June 23, 2016 at 7:02 pm
Hi,
I have an application where we gather RSS news feed from around the world into this staging table.
From that staging table, we only need "important" news articles to move into the real RSSItems table.
I have been asked to exclude RSS items where words like Kardashian is in the description. What we would rather have are topics about disasters, terror, crime, politics, scandal.
My first thought is to create a filter table with the serious words but then I thought even articles about reality starts may have such words. But listing nonsense words are just as unreliable.
I am asking for just a idea of a common sense approach.
I want to left join the staging table with the filter table to fill the main RSSItem table with as much "real" news as possible.
Any Ideas?
Does anyone know of ready to purchase topical filter list?
Any ideas or direction will be appreciated.
June 24, 2016 at 5:02 pm
frontrunner148 (6/23/2016)
I have been asked to exclude RSS items where words like Kardashian is in the description. What we would rather have are topics about disasters, terror, crime, politics, scandal.
Odd... I thought the single word given was a synonym for the others. 😀
--Jeff Moden
Change is inevitable... Change for the better is not.
June 24, 2016 at 5:05 pm
On the serious side, how are these feeds stored in the staging table? VARCHAR, NVARCHAR, VARBINARY, XML or ???? Within that question, are they the MAX datatype? Is each feed contained entirely in a single row?
--Jeff Moden
Change is inevitable... Change for the better is not.
June 24, 2016 at 9:07 pm
Good question, I should have provided that.

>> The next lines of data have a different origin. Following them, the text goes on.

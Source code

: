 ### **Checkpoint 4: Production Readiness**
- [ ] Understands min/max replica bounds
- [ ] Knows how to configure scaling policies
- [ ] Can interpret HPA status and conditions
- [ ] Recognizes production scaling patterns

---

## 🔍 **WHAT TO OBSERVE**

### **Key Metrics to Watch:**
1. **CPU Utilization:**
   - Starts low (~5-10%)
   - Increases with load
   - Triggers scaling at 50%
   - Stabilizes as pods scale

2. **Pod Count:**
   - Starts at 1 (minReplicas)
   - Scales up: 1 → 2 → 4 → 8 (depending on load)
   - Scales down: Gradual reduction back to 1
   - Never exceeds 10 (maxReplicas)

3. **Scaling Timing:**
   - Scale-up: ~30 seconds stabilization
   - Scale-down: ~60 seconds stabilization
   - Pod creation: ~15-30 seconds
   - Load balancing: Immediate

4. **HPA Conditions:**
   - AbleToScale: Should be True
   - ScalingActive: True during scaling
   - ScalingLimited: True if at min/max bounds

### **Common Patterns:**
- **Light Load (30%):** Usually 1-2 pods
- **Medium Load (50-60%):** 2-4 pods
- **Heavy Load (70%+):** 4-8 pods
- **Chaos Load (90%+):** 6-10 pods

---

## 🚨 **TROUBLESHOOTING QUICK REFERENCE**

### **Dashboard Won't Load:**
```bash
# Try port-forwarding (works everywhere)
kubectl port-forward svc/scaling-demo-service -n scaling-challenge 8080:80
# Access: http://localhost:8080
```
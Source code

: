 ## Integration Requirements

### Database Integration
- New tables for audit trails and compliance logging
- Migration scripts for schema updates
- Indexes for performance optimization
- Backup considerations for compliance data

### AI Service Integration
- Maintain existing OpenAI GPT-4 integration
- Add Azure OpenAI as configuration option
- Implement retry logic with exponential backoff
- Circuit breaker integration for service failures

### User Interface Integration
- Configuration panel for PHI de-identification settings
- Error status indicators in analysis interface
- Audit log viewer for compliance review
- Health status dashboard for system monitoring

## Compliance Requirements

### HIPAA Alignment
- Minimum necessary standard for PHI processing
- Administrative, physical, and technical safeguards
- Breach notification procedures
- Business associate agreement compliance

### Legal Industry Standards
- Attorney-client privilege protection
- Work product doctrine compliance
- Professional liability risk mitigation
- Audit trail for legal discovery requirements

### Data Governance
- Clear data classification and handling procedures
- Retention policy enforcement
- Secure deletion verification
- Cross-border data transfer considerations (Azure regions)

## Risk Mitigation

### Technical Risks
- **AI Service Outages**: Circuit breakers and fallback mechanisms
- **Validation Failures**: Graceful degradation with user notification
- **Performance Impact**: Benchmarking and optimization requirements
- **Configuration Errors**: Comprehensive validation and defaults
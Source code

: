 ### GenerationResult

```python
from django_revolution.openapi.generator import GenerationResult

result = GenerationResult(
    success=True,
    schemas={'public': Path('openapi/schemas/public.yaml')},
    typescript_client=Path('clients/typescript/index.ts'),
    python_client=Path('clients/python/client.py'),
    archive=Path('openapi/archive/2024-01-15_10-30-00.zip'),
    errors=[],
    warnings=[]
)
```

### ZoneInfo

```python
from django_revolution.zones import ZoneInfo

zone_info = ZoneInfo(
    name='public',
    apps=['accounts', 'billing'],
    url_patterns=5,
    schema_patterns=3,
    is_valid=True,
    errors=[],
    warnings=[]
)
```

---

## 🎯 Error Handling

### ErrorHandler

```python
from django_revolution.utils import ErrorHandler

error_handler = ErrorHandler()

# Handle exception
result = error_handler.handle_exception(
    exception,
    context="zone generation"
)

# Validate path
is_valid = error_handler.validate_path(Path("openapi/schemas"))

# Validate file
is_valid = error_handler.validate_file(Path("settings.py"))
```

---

Each RSSItem has a guid - varchar(512), AuthorName - varchar(256) , Title - NVARCHAR(500), Description - NVARCHAR(4096), PublishDate as a UTC datetime and a URL to the full news article - varchar(2048).
I want to filter the description.
Each row is a separate news summary with link.
I hope this helps.
June 24, 2016 at 9:08 pm
In most cases, that would be a correct assumption 😉
June 24, 2016 at 9:11 pm
In most cases, that would be a correct assumption 😉
June 25, 2016 at 8:49 am
My first inclination would be to use the UNIQUEIDENTIFIER datatype for the GUID instead of VARCHAR but that may be contrary to formatting of the data received. If it's not a correctly formatted GUID, it will cause rejection of the row during import.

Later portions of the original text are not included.